High sensitivity, few false positives
The CAD scheme in the current study consists of three modules. The first generates candidate nodules, and the second classifies them by location as peripheral, chest wall, or mediastinal. The third module, responsible for detection, consists of detection nodes (each with a maximum of 10 features) organized in a tree structure. The candidates are thus separated by location, size, and shape, the authors wrote.
The investigators tested the method on 294 CT scans obtained from the public Lung Image Database Consortium (LIDC); these were divided into a training set (196 scans) and a testing set (98 scans). Each nodule was evaluated by expert readers as a requirement for inclusion in the database.

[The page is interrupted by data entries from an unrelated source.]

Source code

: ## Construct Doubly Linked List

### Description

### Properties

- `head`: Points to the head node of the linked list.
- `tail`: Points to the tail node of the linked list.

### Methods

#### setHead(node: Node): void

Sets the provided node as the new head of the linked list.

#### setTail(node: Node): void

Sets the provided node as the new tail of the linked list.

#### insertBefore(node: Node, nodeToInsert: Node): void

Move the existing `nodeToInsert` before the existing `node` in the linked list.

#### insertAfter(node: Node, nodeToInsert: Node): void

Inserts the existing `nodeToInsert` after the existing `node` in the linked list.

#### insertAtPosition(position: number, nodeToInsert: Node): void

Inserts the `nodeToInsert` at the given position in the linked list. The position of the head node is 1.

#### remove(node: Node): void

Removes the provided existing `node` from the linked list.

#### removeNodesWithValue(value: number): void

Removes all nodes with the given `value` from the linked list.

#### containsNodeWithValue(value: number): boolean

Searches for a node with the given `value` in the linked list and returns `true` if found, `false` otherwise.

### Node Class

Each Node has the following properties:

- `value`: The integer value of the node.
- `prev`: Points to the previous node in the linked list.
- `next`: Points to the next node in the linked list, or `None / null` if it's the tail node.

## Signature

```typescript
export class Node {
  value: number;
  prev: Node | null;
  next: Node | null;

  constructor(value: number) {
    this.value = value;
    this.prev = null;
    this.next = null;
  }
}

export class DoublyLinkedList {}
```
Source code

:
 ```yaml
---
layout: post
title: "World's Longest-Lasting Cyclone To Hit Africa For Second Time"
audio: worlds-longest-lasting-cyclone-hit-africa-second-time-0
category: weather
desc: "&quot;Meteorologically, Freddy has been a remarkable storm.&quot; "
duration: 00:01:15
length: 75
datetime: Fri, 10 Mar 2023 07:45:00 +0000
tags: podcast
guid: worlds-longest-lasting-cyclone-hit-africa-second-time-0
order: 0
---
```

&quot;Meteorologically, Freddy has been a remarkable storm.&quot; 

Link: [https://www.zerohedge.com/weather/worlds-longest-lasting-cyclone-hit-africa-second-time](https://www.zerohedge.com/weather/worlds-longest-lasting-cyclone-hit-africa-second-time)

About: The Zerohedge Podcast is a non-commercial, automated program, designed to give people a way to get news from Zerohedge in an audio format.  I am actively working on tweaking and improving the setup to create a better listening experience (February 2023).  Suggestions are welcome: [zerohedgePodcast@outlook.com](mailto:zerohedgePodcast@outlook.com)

For the training set, the sensitivity was 87%, with a false-positive rate of 2.6% per scan. For the testing set, the sensitivity was 85.2%, with a false-positive rate of 3.1%.
As for limitations, the CAD scheme needs improvement with regard to small nodules, which are easily confused with pulmonary scars, as well as irregularly shaped nodules, the authors noted.
The hybrid method yielded high performance on the evaluation data and showed advantages over existing CAD schemes, they concluded. The method would be useful for a wide variety of CT imaging protocols, both in routine diagnosis and lung cancer screening studies.
"There is no data to compare our results with other methods, but the good thing is that we used the publicly available LIDC dataset -- a National Cancer Institute-sponsored project," Zhao said. "This dataset actually includes different levels of quality."
So the field is open for more research, because other groups can compare these results to their methods using the same data. The paper mentioned prior studies from several groups and "we outperformed the other algorithms," she said.